Divorce is usually a very complicated process. Not only does each spouse need to sort through emotions, but they also have to consider how they want their assets divided. Although every divorce involves a division of marital assets, some couples face particularly convoluted negotiations in this regard. When dealing with a high-asset divorce, each spouse may have different ideas about how property should be split, which can create some difficulty as they try to reach a settlement.
In many cases, couples may prefer to settle their property division questions outside of court. Rather than leaving the court to settle asset division, it may be preferable to reach an agreement that meets both spouse's needs while still addressing the complexity of their jointly held assets.

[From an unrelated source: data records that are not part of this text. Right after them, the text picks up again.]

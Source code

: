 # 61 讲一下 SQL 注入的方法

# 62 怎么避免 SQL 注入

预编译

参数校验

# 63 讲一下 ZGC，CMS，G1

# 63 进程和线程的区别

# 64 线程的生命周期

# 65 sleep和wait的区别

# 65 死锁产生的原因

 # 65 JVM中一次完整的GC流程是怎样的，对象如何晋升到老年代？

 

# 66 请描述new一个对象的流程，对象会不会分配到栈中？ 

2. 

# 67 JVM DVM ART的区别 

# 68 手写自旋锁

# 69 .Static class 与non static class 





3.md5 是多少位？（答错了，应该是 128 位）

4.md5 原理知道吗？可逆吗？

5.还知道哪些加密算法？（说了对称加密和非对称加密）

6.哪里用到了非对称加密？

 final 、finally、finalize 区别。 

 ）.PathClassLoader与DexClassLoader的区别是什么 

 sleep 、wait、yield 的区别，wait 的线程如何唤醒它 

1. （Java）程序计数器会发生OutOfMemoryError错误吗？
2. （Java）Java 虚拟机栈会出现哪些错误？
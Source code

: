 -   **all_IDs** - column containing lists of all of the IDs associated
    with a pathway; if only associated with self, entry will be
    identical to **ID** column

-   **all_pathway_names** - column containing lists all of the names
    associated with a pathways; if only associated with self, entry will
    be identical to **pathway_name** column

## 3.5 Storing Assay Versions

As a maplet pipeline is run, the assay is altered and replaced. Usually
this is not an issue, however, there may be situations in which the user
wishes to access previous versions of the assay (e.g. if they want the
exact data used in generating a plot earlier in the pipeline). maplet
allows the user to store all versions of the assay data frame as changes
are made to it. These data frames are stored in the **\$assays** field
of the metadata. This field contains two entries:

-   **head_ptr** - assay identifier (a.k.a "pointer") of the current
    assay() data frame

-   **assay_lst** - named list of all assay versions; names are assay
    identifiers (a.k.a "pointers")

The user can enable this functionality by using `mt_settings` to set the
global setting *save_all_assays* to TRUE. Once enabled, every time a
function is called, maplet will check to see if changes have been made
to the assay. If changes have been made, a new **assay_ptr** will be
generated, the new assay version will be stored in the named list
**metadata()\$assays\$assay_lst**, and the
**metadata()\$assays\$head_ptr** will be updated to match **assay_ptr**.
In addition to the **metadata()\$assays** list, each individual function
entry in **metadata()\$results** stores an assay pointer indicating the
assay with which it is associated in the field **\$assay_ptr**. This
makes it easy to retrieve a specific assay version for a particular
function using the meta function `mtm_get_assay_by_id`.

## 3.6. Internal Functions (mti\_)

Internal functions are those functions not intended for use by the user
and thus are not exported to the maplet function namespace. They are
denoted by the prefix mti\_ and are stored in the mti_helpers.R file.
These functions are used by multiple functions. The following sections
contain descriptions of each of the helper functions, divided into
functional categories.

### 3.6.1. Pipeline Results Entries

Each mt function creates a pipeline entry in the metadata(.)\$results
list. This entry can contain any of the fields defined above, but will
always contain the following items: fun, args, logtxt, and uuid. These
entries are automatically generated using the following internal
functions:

When reaching a settlement after ironing out differences, one spouse may be required to sell or shift assets to adhere to the terms of the divorce. Not long ago, CEO Hubert Joly needed to sell a large share of his company's stock to settle with his ex-wife. Readers are likely familiar with Joly's company, electronics retailer Best Buy, which has locations in the Atlanta area. Reports from CNN Money indicate that Joly sold about 20 percent of his stake in the company in order to provide $16.7 million for his divorce.
Joly took the reins at Best Buy when it was struggling. Although the company still experienced some challenges in the months immediately after he became CEO, the stock's value has tripled this year under Joly's leadership. As such, issues of asset valuation likely became the subject of discussion during his divorce proceedings. The shifting worth of Best Buy's stock could have complicated how and when the marital estate was valued.
Many aspects of divorce are confusing. However, couples shouldn't feel like they can't overcome those obstacles. Seeking trustworthy advice can go a long way in trying to reach an equitable divorce settlement.